Disappointed_Horse
Well-known
I grabbed one of those TTArtisan meters during the Black Friday sales.
The upgraded version fits nicely on a IIIf or IIIg. Looks neat enough, although the finish doesn't quite match the colour of the chrome of a Leica.
I thought it'd be good to replace my Weston II for low-light work. Sadly not: it gets very weird in low light and totally caps out at f/2 and 1/15 at 400ISO. It's accurate enough other than that, but like all reflected meters, you do have to be careful where you point it. For casual walk-arounds with a 50mm, it's good enough. I need a spacer to make it clear the rewind knob when it's in the second accessory shoe alongside an external VF on my Leica Ic, though.
I also have a spotmeter - a Sekonic one. Again, doesn't work in low light or with particularly dark subjects. I would test what its last useable reading is, but it decided to self-destruct; one of the glass elements in the viewfinder has come loose and it's been on the Project Shelf ever since.
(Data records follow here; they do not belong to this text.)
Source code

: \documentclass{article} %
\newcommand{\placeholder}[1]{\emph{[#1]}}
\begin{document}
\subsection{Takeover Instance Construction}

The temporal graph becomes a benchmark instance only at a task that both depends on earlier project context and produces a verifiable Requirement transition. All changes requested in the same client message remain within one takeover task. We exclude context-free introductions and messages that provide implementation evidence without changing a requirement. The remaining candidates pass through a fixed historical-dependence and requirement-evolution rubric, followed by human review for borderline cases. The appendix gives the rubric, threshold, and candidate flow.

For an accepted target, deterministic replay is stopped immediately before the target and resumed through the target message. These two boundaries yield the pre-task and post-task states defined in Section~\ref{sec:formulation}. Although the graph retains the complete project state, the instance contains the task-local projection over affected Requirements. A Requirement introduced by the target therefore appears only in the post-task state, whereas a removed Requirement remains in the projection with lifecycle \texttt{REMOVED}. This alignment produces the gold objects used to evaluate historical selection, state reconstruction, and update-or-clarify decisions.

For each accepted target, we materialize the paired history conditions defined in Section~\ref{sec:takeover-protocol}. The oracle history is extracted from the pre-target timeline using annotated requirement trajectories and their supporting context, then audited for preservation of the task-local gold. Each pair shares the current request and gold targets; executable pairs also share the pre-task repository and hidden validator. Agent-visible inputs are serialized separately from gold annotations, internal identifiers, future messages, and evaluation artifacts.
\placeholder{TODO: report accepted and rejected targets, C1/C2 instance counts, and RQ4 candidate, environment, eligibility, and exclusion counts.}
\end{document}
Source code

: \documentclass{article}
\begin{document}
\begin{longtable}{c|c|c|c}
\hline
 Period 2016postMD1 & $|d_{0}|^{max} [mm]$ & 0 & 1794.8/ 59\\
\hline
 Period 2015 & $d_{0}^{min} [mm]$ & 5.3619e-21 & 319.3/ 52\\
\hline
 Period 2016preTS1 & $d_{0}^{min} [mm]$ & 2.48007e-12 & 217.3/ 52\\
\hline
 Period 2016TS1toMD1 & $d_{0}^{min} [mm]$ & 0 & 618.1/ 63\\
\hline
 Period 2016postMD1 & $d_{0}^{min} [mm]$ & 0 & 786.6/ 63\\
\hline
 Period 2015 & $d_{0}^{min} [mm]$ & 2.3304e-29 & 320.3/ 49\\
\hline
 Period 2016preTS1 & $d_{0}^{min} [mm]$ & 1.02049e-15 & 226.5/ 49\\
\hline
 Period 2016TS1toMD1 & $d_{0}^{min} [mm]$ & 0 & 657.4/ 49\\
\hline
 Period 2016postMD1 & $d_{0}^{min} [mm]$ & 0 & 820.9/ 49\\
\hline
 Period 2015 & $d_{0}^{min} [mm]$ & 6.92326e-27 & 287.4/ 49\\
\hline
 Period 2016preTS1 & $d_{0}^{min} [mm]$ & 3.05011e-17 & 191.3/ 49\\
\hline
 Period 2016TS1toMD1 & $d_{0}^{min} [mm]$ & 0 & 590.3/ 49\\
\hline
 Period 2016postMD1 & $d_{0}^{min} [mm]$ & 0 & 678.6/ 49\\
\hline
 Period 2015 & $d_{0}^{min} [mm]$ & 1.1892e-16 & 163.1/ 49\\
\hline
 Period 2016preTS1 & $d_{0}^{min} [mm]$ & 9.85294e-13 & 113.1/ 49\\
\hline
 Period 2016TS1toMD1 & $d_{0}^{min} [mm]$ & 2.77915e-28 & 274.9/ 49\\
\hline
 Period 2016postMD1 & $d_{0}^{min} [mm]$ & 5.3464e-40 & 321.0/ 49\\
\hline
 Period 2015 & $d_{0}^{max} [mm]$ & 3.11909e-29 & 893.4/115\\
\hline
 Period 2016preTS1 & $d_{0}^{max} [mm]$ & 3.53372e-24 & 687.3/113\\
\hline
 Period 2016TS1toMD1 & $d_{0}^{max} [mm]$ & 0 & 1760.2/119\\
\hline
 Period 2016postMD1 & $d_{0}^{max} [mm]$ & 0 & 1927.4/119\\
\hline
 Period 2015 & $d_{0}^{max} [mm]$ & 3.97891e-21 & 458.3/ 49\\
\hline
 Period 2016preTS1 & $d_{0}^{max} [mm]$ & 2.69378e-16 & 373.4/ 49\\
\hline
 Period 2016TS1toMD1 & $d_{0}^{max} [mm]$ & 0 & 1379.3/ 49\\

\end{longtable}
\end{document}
I tried phone meter apps. Unreliable as hell. The one on my iPhone is right about 90% of the time. The one on my partner's Samsung makes absolutely zero sense and has never once produced an accurate reading.
Nothing beats a Weston. Nothing.
My experience with light meter apps on my iPhone has been very good. The problem with them is that the main iPhone camera is pretty wide and sometimes they read off of a wider area than desirable. What I do is hold the palm of my hand up in front of my subject in the light that I want to photograph and then take a reading off my palm. Sort of like using the phone light meter as an improvised incident meter. I have never gotten a bad exposure when I take the time to use this method. In fact, I've had such good results this way that I sometimes meter off my hand when using film cameras with built-in meters and digital cameras.